• [Exercise prompt]:
Leave out all pictures while repeating the records exactly and completely.
════════
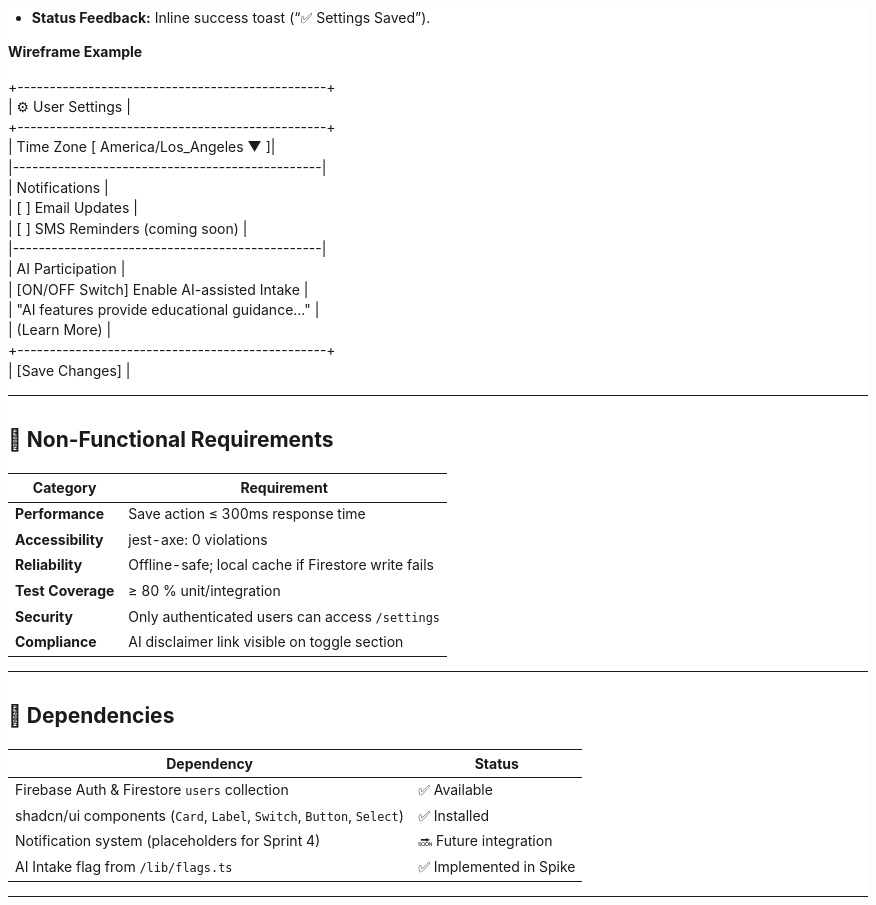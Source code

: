 * **Status Feedback:** Inline success toast (“✅ Settings Saved”).

**Wireframe Example**

\+------------------------------------------------+  
| ⚙️  User Settings                              |  
\+------------------------------------------------+  
| Time Zone             \[ America/Los\_Angeles ▼ \]|  
|------------------------------------------------|  
| Notifications                                  |  
|   \[ \] Email Updates                            |  
|   \[ \] SMS Reminders (coming soon)              |  
|------------------------------------------------|  
| AI Participation                              |  
|   \[ON/OFF Switch\] Enable AI-assisted Intake    |  
|   "AI features provide educational guidance..." |  
|   (Learn More)                                 |  
\+------------------------------------------------+  
| \[Save Changes\]                                 |

---

## **🧩 Non-Functional Requirements**

| Category | Requirement |
| ----- | ----- |
| **Performance** | Save action ≤ 300ms response time |
| **Accessibility** | jest-axe: 0 violations |
| **Reliability** | Offline-safe; local cache if Firestore write fails |
| **Test Coverage** | ≥ 80 % unit/integration |
| **Security** | Only authenticated users can access `/settings` |
| **Compliance** | AI disclaimer link visible on toggle section |

---

## **🔐 Dependencies**

| Dependency | Status |
| ----- | ----- |
| Firebase Auth & Firestore `users` collection | ✅ Available |
| shadcn/ui components (`Card`, `Label`, `Switch`, `Button`, `Select`) | ✅ Installed |
| Notification system (placeholders for Sprint 4\) | 🔜 Future integration |
| AI Intake flag from `/lib/flags.ts` | ✅ Implemented in Spike |

---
════════
• [Response to the exercise]:
Source code

: * **Status Feedback:** Inline success toast (“✅ Settings Saved”).

**Wireframe Example**

\+------------------------------------------------+  
| ⚙️  User Settings                              |  
\+------------------------------------------------+  
| Time Zone             \[ America/Los\_Angeles ▼ \]|  
|------------------------------------------------|  
| Notifications                                  |  
|   \[ \] Email Updates                            |  
|   \[ \] SMS Reminders (coming soon)              |  
|------------------------------------------------|  
| AI Participation                              |  
|   \[ON/OFF Switch\] Enable AI-assisted Intake    |  
|   "AI features provide educational guidance..." |  
|   (Learn More)                                 |  
\+------------------------------------------------+  
| \[Save Changes\]                                 |

---

## **🧩 Non-Functional Requirements**

| Category | Requirement |
| ----- | ----- |
| **Performance** | Save action ≤ 300ms response time |
| **Accessibility** | jest-axe: 0 violations |
| **Reliability** | Offline-safe; local cache if Firestore write fails |
| **Test Coverage** | ≥ 80 % unit/integration |
| **Security** | Only authenticated users can access `/settings` |
| **Compliance** | AI disclaimer link visible on toggle section |

---

## **🔐 Dependencies**

| Dependency | Status |
| ----- | ----- |
| Firebase Auth & Firestore `users` collection | ✅ Available |
| shadcn/ui components (`Card`, `Label`, `Switch`, `Button`, `Select`) | ✅ Installed |
| Notification system (placeholders for Sprint 4\) | 🔜 Future integration |
| AI Intake flag from `/lib/flags.ts` | ✅ Implemented in Spike |

---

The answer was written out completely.